# Octaves, Zouks, Citterns, Tenors and Electrics > CBOM >  Om - unwound  e strings sound  "thin & sibilant&quo

## scgc.om

I've noticed on some OMs that the E string course sounds quite different from the others. #Of course, much of this must be due to the different composition of these strings: #The G, D, & A strings have Phosphorus Bronze #windings that give them a rich, mellow tone, but the E strings are unwound steel, and so have a "thin, sibilant" tone.

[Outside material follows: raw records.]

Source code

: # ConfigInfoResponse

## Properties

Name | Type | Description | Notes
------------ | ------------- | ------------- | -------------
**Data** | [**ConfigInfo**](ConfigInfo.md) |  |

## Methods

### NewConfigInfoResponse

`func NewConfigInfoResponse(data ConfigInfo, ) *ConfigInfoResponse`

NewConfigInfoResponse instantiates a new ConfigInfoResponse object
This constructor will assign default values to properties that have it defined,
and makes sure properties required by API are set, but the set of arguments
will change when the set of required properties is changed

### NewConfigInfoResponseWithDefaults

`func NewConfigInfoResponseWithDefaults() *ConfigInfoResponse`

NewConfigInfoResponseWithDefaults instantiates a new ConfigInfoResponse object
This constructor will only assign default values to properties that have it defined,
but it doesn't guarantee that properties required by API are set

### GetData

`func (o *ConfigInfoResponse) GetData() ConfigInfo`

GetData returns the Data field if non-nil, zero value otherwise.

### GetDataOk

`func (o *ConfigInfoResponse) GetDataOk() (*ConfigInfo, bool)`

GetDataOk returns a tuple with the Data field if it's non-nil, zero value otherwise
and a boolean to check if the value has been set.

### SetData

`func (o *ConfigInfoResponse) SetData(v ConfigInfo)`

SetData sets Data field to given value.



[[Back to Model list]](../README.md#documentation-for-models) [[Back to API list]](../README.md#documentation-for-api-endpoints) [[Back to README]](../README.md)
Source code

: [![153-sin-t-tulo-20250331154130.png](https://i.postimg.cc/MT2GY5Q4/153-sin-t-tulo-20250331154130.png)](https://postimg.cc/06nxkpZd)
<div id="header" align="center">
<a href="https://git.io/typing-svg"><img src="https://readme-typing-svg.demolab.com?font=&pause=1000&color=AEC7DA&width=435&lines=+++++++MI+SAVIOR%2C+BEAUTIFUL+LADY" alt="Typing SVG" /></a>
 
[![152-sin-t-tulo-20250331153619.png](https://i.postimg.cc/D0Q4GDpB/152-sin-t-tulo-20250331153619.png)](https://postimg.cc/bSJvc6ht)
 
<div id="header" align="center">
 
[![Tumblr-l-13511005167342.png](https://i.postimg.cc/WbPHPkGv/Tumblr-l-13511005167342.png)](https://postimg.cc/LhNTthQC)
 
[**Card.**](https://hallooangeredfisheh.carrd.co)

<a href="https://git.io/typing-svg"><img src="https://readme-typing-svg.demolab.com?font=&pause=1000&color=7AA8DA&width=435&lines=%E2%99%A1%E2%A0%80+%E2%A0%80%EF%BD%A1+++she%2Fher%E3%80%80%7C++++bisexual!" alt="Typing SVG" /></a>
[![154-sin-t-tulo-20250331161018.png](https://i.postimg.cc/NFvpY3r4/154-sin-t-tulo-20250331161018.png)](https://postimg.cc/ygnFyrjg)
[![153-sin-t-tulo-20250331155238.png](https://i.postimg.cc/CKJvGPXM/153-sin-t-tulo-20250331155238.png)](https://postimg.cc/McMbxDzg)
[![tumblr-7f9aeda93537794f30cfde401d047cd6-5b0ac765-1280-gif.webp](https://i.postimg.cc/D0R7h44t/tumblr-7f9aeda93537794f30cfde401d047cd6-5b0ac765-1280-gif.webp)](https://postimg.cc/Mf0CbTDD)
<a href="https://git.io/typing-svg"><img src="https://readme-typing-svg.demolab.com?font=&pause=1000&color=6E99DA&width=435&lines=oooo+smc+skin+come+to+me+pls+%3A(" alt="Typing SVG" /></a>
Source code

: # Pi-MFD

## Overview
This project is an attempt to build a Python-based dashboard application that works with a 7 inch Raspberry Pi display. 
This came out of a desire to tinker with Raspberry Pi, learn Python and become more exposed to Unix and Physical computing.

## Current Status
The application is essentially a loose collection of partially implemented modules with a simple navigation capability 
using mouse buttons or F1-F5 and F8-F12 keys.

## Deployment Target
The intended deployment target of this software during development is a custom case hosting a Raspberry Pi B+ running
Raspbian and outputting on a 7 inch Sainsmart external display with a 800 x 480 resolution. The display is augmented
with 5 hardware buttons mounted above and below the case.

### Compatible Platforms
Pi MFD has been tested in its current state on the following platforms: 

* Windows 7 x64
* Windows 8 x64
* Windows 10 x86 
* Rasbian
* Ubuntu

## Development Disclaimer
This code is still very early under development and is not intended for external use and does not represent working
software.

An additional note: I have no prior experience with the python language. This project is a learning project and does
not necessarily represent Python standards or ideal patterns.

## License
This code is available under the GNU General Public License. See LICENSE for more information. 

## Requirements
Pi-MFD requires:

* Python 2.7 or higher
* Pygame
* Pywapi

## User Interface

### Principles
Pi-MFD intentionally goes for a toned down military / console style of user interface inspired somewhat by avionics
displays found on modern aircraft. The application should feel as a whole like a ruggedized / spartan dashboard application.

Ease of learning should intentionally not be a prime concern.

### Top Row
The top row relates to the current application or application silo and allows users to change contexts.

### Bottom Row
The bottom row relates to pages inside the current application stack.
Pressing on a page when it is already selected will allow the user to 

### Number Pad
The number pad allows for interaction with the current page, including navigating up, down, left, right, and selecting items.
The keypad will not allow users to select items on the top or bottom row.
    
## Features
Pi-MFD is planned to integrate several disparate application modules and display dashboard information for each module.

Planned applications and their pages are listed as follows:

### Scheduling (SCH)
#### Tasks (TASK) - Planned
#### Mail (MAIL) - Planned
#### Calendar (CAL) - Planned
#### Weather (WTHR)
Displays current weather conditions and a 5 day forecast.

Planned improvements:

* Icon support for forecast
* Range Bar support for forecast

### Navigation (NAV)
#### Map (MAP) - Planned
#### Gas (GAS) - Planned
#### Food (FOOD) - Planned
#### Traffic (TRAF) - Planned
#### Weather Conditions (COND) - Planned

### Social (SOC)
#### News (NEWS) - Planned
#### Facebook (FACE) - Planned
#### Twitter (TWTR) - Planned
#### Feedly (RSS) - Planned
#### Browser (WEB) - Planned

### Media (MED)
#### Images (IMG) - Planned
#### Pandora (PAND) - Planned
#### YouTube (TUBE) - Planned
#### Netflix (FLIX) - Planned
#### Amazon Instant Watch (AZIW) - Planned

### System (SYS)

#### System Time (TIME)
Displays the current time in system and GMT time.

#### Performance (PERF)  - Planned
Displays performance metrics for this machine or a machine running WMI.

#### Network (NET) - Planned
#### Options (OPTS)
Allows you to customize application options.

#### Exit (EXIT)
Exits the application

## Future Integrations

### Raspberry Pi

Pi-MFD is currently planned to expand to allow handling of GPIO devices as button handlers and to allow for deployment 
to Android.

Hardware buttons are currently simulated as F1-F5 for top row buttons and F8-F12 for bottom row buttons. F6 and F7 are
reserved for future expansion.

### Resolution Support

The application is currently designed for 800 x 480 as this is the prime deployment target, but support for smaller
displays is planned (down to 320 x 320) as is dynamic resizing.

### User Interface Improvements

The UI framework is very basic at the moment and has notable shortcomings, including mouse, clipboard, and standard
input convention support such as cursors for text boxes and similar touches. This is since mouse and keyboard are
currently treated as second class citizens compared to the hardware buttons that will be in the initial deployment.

Am I the only one who doesn't care for this difference? #Can anything be done about it?

----------


## zoukboy

> I've noticed on some OMs that the E string course sounds quite different from the others. Of course, much of this must be due to the different composition of these strings: The G, D, & A strings have Phosphorus Bronze windings that give them a rich, mellow tone, but the E strings are unwound steel, and so have a "thin, sibilant" tone.
> 
> Am I the only one who doesn't care for this difference? Can anything be done about it?


I've sometimes used nickel wound strings on the A course - it seems to bridge the gap in sound between the plain string and the phosphor bronze wound.

Also, I've taken to using D'Addario's brass plated plain steel strings. They sound really nice and mellow. You might like them.

----------